Time is doing that thing where it's flying by again.
The future is going to come a lot faster than I think it will.
If you follow me on my regular Twitter, are friends with me on Facebook, or follow my Instagram, you probably already know about this because it was literally all I talked about for 48 hours when it happened.
But for those who do not know, I am going to tell you.
Back in early September, I applied to my dream college, a branch of Penn State University.
I know what you're thinking-
"OMG ISN'T THAT WHERE THE JERRY SANDUSKY DUDE LIKE RAPED THE KIDS AND IT'S THIS WHOLE BIG SCANDAL? OMG PAIGE MUST BE PRETTY LAME IF THAT'S HER DREAM SCHOOL. I THINK I'LL JUST UNFOLLOW HER NOW."
You guys should hear the voice I had in my head as I typed that.
It's a branch campus, not the main one. And that whole scandal does not define the entire school system.
Just wanted to make that clear.
But anyways, I applied early September. I started that application like a year ago. I'm not even kidding. I couldn't complete it for my grade level until after September 1st, 2012 though.
Then after waiting, I finally did.
And I waited some more. About a month actually.
And on October 18th, I found this on the website-
I started crying.
Tears of happiness. I don't know if that ever happened to me before. It was the best feeling in the entire world, and it still is. To know that next year I am going to my dream school is just amazing. I've been to the campus twice and it is BEAUTIFUL. I just got that feeling where you go on campus and you're like, "This is where I belong."
I just simply radiated happiness the next day. I wore my Penn State gear and was just overly happy. Everyone congratulated me and it just felt wonderful. I'm pretty sure I annoyed everyone with my happiness, but oh well.
As of right now, I am majoring in English. I'm so excited.
So glad that now I am a Nittany Lion, and can proudly chant, "We are.. Penn State!"
That's one amazing thing that happened to me this month. I'm still so happy about it. It helps me want to get through senior year more.
The second amazing thing that happened to me this month was very unexpected.
My high school has a Fall Play each year, which is just all acting and no singing or dancing.
I got into acting my sophomore year of high school when I took my first Musical Theater class.
This is my third year taking the class, and I take acting a lot more seriously now and I love it dearly.
I decided to try out for the play on a whim. I figured, "Hey, it's my senior year, might as well!"I was in the musical, "Carousel" with the school last year. So the director actually knows my name and face. I still didn't think that would help me at all though.
Because, he has his favorites, and I wasn't one of them.
So I tried out, not really thinking anything would come out of it. I honestly just wanted a callback. Because a callback meant I actually had a little bit of talent and was such an honor.

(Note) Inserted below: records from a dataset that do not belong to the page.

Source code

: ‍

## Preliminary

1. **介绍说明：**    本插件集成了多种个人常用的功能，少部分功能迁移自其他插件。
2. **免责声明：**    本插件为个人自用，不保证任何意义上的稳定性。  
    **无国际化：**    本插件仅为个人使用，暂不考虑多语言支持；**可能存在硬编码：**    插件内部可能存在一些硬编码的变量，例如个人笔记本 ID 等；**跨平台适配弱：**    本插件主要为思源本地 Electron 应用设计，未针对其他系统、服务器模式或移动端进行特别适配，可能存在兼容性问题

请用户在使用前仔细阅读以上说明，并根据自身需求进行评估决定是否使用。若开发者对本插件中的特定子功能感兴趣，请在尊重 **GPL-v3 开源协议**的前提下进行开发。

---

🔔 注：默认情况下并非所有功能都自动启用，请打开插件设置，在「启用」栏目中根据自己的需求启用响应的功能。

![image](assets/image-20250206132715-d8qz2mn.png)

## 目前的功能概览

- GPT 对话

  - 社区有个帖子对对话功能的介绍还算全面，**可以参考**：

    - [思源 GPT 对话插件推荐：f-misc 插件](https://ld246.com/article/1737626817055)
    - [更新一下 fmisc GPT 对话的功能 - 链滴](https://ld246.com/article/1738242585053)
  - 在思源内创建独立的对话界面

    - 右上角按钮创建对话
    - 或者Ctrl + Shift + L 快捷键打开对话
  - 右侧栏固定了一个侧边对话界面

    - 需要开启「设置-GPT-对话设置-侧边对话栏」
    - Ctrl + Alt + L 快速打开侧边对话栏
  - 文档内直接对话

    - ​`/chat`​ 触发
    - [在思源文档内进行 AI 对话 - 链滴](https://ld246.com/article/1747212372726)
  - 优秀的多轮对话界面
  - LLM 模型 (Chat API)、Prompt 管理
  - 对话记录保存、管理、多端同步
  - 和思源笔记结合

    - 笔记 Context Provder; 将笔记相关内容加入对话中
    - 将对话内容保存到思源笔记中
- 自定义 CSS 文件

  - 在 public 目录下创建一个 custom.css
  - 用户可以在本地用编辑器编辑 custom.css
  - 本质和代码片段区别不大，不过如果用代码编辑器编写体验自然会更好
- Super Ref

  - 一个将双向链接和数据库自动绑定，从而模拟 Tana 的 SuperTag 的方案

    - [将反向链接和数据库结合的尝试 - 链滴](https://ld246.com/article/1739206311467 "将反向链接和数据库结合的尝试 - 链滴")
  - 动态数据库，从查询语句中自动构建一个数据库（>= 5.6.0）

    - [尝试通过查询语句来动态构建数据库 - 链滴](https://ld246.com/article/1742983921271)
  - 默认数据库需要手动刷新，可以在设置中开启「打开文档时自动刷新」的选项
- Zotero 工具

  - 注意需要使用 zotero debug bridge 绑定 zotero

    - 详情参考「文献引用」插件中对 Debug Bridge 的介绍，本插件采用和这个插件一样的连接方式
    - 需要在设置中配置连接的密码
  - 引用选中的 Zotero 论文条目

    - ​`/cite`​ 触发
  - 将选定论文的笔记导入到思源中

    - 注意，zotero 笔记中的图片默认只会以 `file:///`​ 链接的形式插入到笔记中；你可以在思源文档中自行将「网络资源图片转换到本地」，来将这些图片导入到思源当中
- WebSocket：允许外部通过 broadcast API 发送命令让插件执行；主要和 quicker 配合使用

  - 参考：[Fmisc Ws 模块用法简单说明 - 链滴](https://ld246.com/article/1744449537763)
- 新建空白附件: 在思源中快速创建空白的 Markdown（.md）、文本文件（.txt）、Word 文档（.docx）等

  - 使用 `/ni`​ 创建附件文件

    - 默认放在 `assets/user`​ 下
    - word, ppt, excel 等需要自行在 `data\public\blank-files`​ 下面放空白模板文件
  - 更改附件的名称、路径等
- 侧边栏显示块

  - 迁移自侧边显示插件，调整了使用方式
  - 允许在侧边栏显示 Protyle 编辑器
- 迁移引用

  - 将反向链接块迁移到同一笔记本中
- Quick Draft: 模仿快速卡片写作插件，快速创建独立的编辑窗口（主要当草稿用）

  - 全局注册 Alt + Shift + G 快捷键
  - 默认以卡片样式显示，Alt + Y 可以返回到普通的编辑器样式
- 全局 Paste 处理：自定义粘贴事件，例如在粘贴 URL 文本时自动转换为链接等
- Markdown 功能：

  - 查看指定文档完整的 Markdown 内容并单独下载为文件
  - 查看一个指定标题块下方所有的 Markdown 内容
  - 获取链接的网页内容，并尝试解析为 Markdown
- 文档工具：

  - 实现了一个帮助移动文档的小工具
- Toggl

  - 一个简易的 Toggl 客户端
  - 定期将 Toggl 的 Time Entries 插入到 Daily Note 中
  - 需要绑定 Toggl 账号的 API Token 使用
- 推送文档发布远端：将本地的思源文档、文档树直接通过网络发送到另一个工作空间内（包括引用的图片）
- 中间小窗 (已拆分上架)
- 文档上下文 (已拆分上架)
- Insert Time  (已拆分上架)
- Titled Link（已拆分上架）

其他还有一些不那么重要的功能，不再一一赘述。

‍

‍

I cared more about the callback than getting an actual part, you know what I mean?
And then, I found out I did actually make the callback list.
This was another time where I cried tears of happiness. Less than for Penn State, but I was still teary eyed.

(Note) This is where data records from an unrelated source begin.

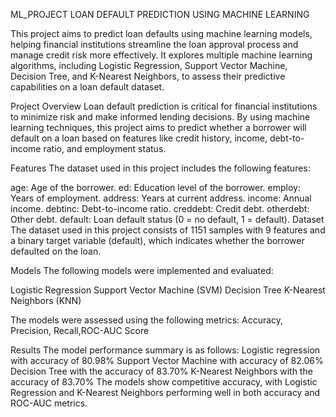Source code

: ML_PROJECT
LOAN DEFAULT PREDICTION USING MACHINE LEARNING

This project aims to predict loan defaults using machine learning models, helping financial institutions streamline the loan approval process and manage credit risk more effectively. It explores multiple machine learning algorithms, including Logistic Regression, Support Vector Machine, Decision Tree, and K-Nearest Neighbors, to assess their predictive capabilities on a loan default dataset.

Project Overview
Loan default prediction is critical for financial institutions to minimize risk and make informed lending decisions. By using machine learning techniques, this project aims to predict whether a borrower will default on a loan based on features like credit history, income, debt-to-income ratio, and employment status.

Features
The dataset used in this project includes the following features:

age: Age of the borrower.
ed: Education level of the borrower.
employ: Years of employment.
address: Years at current address.
income: Annual income.
debtinc: Debt-to-income ratio.
creddebt: Credit debt.
otherdebt: Other debt.
default: Loan default status (0 = no default, 1 = default).
Dataset
The dataset used in this project consists of 1151 samples with 9 features and a binary target variable (default), which indicates whether the borrower defaulted on the loan.

Models
The following models were implemented and evaluated:

Logistic Regression
Support Vector Machine (SVM)
Decision Tree
K-Nearest Neighbors (KNN)

The models were assessed using the following metrics:
Accuracy, Precision, Recall,ROC-AUC Score


Results
The model performance summary is as follows:
Logistic regression with accuracy of 	80.98%
Support Vector Machine with accuracy of	82.06%
Decision Tree with the accuracy of 83.70%
K-Nearest Neighbors with the accuracy of 83.70%
The models show competitive accuracy, with Logistic Regression and K-Nearest Neighbors performing well in both accuracy and ROC-AUC metrics.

I was so honored to have gotten a callback, but the next worry on my mind was actually getting in. Now I knew I had the talent, and I needed to use it.
So for the callback audition we had to do two monologues. Both of them related to my life, one a lot more than the other. I have learned that when I tap into my inner emotions while acting, I can do a way better job.
So, that's what I did.
I pretended he was right there and I was talking to him. The monologue was words I wish I could say to him more than anything.

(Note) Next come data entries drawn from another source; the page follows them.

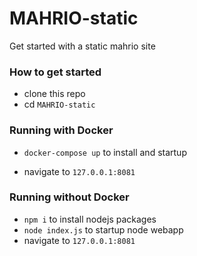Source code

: # MAHRIO-static
Get started with a static mahrio site

### How to get started

* clone this repo
* cd `MAHRIO-static`

### Running with Docker

* `docker-compose up` to install and startup

* navigate to `127.0.0.1:8081`

### Running without Docker

* `npm i` to install nodejs packages
* `node index.js` to startup node webapp
* navigate to `127.0.0.1:8081`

I actually scared myself with how emotional I got.
"You. You are the things I need to get away from in this town."
That's when my voice cracked and tears filled my eyes.
It caught me off guard that I almost started crying while performing, but I held it together.
And apparently, they liked it.
Because I'm in the Fall Play.
Almost, Maine is a romantic comedy set in the imaginary town on Almost, Maine. It's nine one act plays put into a big play. It's hilarious, adorable, and I love it dearly.
I still don't know what part I have yet, I just know I'm in the cast. I'm hoping I don't get a lousy part, but hey, at least I was good enough to get in at all.
This was literally a dream come true, and proof that I can do what I set my mind to.
My freshman and sophomore year, I was rejected from the drama/ musical program. That crushed my confidence so much.
I can't even describe how that hurt me.
But, junior year, I somehow managed to get into the musical.
And now, I'm in the play.
It just goes to show that you can't always believe what people tell you, or the things that you tell yourself.
"Oh, you're not good enough." "I'll never have a shot at this." "Why am I even trying?" "Why don't I just give up now?"
Trust me, I've said every single one of those things to myself within the last three years of my life.
But, look where I am now?
The girl who was rejected, is now welcomed.
October 2012 was one of the best months of my life, probably the best ever. I hope yours was just was great, and your November is too.